One of the visual treats enjoyed while visiting Hawai`i is the beautiful and showy flowers that one sees everywhere. One of my personal favorites is the Royal Poinciana Tree. I love Wikipedia's description — "The tree's vivid red/vermilion/orange/yellow flowers and bright green foliage make it an exceptionally striking sight" — and I consider that an understatement.

It is native to Madagascar where it is now endangered in the wild. The tree grows to a modest height while spreading its branches widely. Together with the fern-like leaves, it provides valuable cooling shade in tropical areas.

The African Tulip tree is native to Africa and thrives in rainforest areas. It has propagated itself all over the islands and is considered an invasive species. In fact, I saw it described as a "beautiful weed".

The Rainbow Shower tree is actually a hybrid of the Golden Shower tree from India and the Pink-and-White Shower tree from Java and Sumatra. Because it is a hybrid that does not generally produce fertile seeds, it is not considered an invasive species.

The clusters of flowers are spectacular, blooming primarily during the summer months. This tree is the official street tree of Honolulu.

I have shared photos of banana trees already from this trip but I had to share one more. This one is just outside the sliding glass door of a condo at Napili Point. Nice treat, wake up in the morning and grab a banana from your personal tree just outside your unit. Too bad they are all still green.

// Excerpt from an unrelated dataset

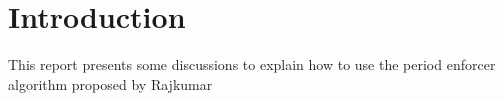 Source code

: \section{Introduction} 
This report presents some discussions to explain how to use the period enforcer algorithm proposed by Rajkumar \cite{Rajkumar_1991}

The Natal Plum is a common landscaping plant, not just in Hawai`i but also in Arizona, Florida and California (probably elsewhere as well). It is native to the coastal region of Natal, South Africa.

The flowers are mildly fragrant but often grown in long hedges in Hawai`i resulting in a wonderful perfume as one walks by. The fruit is edible and its taste is said to remind one of strawberry.

Bougainvillea grows in similar climates to the Natal Plum and produces colorful bracts which often frame the beautiful scenery which one finds everywhere in Hawai`i — here looking toward Moloka`i across the Pailolo Channel — one of the windiest and roughest of the Hawaiian Island channels. The bracts vary in color — red, orange, pink, purple, white and probably others that I have not yet encountered. Bougainvillea does actually produce flowers but they are tiny white ones that are outshone by the bracts. Oh, and do watch out for the thorns.

The one flower that is almost synonymous with Hawai`i is the Plumeria — although they are native to Central America, the Caribbean and the warmer parts of South America. For those of you who have traveled to the islands, you may have been greeted with a flower lei made of sweet-smelling Plumeria blossoms.

The home that I rented in Kihei (during my one-year residence on Maui) had two Plumeria trees in the back yard. When I had guests, I would gather up blossoms and string them using a long wire together with strong cord. Cheap, fragrant and warmly received.

There are more than 300 named varieties of Plumeria. Most, if not all, varieties have flowers with exactly five petals. But the variance in the colors and coloration is astounding — above, cream white with yellow centers, here white with yellow centers and pink backsides...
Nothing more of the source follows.